In theory, such an approach should be beneficial because you can control the occupancy of each compute kernel individually, but at the cost of having to store intermediate buffers in potentially costly global memory, and at the cost (in my opinion) of less readable code.
I've done some experiments on nvidia GPUs (1st gen Titan, Mac Book Pro mobile GPU). I found that separating the control flow into different kernels had little to no effect at all on performance. I had primary ray generation separated into a kernel, and also, but this was a while back, the pixel store/tone mapping code. My more recent experiments were with CUDA and thrust, my experiments from a while ago were with OpenCL. I've done those experiments with coherent workloads (primary ray shading only, whitted ray tracing), and with path tracing and sufficiently complex scenes.
What I actually haven't done so far is separating BVH traversal and shading, because I believe that this has a huge impact on my API that I'd only be willing to accept if the effort is rectified.
I wonder if anyone has done similar experiments and would share his or her experience. In addition, has anyone investigated this on ATI?
Thanks, Stefan

(L) [2015/09/30] [toxie] [Separate GPU compute kernels vs. a single GPU kernel] Wayback!

Opinions still differ on this topic. As an example, Chaos Group is not (yet?) convinced and chose a different way of speeding up their megakernel: [LINK http://dl.acm.org/citation.cfm?id=2668941]
iray on the other hand uses wavefront successfully (see for example [LINK http://on-demand.gputechconf.com/siggraph/2015/presentation/SIG1502-Phil-Miller.pdf])
My personal opinion on this is that both approaches can work well, depending on the complexity of your renderer and a lot of tiny details that will influence the architecture of either megakernel or wavefront approach. So there is no silver bullet yet, also when it comes to any kind of sorting approach.
TLDR: You have to do experiments for each specific case at the moment. :/

(L) [2015/09/30] [szellmann] [Separate GPU compute kernels vs. a single GPU kernel] Wayback!

>> toxie wrote:Opinions still differ on this topic. As an example, Chaos Group is not (yet?) convinced and chose a different way of speeding up their megakernel: [LINK http://dl.acm.org/citation.cfm?id=2668941]
Thx, didn't know that paper!
>> toxie wrote:iray on the other hand uses wavefront successfully (see for example [LINK http://on-demand.gputechconf.com/siggraph/2015/presentation/SIG1502-Phil-Miller.pdf])
I've actually seen this talk at Siggraph this year, so I should have remembered. So maybe I should at least also test on Maxwell.. I remember him saying that they successfully tried wavefronts over the mega kernel because their implementation didn't scale to the most recent architecture.
When looking at Optix (same talk), I think that it was kind of designed around being able to do this from the beginning. The programmer can implement entry points like on_hit, on_miss or so. What the library does in between is (I think) completely opaque. In contrast to that, with embree the user has full control over the whole algorithm and basically just calls intersect(ray,bvh). I find the latter preferable - if the impact on performance is not too high.
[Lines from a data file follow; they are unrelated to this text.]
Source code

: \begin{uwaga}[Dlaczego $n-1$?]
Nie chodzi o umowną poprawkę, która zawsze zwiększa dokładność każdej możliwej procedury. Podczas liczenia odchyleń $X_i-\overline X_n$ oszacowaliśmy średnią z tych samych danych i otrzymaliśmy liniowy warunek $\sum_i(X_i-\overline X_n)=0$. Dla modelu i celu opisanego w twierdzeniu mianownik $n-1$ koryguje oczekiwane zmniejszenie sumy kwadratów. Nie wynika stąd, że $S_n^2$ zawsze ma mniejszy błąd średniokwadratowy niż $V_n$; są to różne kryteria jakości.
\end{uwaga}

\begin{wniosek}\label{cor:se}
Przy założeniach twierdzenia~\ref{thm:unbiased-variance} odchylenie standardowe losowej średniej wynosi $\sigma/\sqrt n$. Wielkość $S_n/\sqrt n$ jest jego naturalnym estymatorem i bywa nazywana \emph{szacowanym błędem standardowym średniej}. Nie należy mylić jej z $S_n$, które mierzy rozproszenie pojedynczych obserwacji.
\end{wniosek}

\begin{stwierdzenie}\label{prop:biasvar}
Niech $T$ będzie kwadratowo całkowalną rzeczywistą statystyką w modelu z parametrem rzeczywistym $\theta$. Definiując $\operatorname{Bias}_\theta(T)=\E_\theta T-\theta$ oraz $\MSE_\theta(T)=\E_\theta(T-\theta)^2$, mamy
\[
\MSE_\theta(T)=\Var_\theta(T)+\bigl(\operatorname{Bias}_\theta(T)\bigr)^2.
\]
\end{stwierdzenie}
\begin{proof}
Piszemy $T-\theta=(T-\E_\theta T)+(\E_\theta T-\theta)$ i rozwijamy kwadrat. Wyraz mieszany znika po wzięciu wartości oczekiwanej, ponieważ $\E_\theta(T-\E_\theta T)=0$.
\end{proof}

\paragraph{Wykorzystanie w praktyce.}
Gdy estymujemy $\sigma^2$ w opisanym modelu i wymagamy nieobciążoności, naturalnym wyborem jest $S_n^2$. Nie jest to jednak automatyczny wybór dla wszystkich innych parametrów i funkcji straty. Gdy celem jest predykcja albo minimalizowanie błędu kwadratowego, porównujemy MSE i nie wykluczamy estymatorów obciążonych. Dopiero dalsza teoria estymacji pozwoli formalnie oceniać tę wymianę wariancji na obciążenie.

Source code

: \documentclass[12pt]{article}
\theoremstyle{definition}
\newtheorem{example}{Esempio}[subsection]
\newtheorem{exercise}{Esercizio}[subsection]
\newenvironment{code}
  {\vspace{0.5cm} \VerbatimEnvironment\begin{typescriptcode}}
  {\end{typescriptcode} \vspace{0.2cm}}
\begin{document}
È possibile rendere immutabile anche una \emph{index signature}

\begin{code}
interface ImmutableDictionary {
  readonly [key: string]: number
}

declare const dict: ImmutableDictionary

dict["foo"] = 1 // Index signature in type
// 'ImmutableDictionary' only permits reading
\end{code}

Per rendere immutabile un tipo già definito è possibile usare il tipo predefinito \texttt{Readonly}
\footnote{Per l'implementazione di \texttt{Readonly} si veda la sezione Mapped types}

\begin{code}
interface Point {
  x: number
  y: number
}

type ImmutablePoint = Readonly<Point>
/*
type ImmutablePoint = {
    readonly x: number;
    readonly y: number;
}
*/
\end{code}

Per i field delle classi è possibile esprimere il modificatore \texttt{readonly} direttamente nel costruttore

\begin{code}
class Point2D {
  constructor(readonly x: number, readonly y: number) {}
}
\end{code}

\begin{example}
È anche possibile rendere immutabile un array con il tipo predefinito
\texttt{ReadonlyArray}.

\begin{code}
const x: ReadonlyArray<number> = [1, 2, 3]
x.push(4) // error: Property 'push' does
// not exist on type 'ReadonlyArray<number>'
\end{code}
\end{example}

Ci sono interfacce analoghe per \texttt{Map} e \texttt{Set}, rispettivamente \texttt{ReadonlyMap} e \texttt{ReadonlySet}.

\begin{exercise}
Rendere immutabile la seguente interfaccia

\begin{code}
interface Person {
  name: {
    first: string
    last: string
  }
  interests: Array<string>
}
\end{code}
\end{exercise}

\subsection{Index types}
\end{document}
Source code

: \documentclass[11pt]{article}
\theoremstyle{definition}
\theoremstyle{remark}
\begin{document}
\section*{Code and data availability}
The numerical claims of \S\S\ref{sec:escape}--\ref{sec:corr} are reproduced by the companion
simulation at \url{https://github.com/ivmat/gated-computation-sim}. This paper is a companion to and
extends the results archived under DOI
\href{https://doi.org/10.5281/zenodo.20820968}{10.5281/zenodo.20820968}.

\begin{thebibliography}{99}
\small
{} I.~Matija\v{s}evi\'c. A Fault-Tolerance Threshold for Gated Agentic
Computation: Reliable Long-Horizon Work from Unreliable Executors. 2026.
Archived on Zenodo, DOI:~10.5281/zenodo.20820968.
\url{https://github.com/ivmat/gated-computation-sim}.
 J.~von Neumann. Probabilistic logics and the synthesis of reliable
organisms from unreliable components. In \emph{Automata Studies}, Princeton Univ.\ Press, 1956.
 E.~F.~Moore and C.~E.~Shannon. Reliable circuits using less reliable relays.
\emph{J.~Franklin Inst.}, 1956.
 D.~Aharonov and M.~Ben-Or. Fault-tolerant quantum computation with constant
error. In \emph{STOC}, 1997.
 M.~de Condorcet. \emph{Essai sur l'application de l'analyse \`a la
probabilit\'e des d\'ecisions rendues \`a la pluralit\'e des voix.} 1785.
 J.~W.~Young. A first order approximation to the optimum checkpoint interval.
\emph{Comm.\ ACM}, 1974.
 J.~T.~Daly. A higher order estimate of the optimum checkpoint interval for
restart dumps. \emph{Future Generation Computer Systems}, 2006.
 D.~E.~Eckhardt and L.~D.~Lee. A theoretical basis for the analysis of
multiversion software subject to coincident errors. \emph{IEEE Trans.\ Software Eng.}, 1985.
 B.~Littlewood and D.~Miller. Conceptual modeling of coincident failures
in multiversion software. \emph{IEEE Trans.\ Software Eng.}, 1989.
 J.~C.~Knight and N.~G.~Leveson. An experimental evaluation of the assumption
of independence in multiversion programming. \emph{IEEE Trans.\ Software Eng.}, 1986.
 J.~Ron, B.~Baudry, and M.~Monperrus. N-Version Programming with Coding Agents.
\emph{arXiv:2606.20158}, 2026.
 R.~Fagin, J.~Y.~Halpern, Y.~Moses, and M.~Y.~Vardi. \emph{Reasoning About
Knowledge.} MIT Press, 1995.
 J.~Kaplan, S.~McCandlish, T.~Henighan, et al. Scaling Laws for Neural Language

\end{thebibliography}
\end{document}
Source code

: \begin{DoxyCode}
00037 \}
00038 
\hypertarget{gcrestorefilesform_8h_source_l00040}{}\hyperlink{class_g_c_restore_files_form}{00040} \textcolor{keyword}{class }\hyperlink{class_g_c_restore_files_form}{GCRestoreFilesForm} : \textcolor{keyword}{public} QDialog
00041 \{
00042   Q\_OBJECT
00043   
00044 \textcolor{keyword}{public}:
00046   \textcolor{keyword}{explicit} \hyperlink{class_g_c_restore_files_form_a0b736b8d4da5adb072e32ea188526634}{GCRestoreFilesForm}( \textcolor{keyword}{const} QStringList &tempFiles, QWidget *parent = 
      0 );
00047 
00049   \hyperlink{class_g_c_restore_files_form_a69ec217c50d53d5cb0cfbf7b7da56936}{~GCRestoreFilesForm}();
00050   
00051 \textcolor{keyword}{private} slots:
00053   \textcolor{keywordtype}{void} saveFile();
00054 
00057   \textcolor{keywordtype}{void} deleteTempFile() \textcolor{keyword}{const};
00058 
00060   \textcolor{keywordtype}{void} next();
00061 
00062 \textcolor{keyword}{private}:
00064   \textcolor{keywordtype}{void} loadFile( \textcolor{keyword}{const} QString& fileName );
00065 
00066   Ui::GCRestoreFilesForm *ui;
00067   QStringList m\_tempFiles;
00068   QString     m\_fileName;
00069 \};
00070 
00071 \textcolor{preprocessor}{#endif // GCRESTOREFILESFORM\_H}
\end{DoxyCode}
(L) [2015/10/01] [papaboo] [Separate GPU compute kernels vs. a single GPU kernel] Wayback!

It really depends a lot on your use case, but separating the ray generation program and the gamma correction post process pass from a traversal-and-shading kernel is almost bound to give you zero improvements. The kernels are so small that anything you could gain by having better occupancy is probably lost on kernel launch overhead and memory operations.
Let's just take a step back first and go over why separating your kernels can be a good idea, because without the why, there's no knowing when to do it. [SMILEY :)]
Disclaimer: This is based on CUDA and NVIDIA GPUs. I don't know the AMD architecture.
One reason to separate your mega kernel into smaller kernels is to reduce register pressure, e.g. number of live variables that the compiler has to fit in registers. This is a good idea, because the fewer registers you use, the more threads you can potentially(!) launch. Additionally, any data that doesn't fit into registers is getting spilled to global memory and will be expensive to read and write. Due to coalescence that overhead might disappear, but if you're out of registers, then there's a fair change that you don't have a lot of threads that can be used to hide the latency from a memory fetch.
So, looking at your overall potential kernels:
ray generation could be register intensive, usually isn't though and the output is usually so well defined, that the compiler shouldn't have any issues detecting which variables are live and which aren't. Hierarchy traversal is register intensive. A good and hand-tuned traversal kernel will still use about 24-32 registers, which is about as high as you'd want to go. Shading can be brutally simple or insanely complex. If you have multiple different materials that you all add to a single ubershading kernel, then you could be looking at something really intense both memory- and computational-wise. If you add something like photon mapping into the mix here, then you can get register pressure that will grind your GPU to a halt, because all it's really doing is swapping memory. Tone mapping is again fairly simple, but you probably want this as a separate pass, just to keep your pipeline modular. [SMILEY :)]
Basically what this all boils down to is that the big gains, if there are any, will come from separating acceleration structure traversal from shading IF you have a complex shading kernel. If all you're doing is a bit of Lambert+Blinn, then I doubt you'll see any performance improvement. (And if you do have these multiple materials in a single kernel, then you can also potentially sort you intersections by material type intersected to have fewer divergent threads, but then you really need some crazy materials to be able to justify it. [SMILEY :D])
As for results. I haven't completely separated the traversal pass from shading myself yet in my current project. I tried it 6 years back, but back then I had a very very simple material and all I got was overhead. I think that with my current material library I could gain something. I did move parts of the shading that were really intense and shared by all materials into it's own kernel (yes writing it like that makes it sound horrible with regards to code structure, but it is actually a very clean separation and I can't go into why unfortunately.) and in some cases we saw a factor 5 speedup.
But try it for yourself and profile profile profile. [SMILEY :)]
TLDR: Split hierarchy traversal from shading if you shading kernel is complex. Always profile it though, because it's not a sure thing!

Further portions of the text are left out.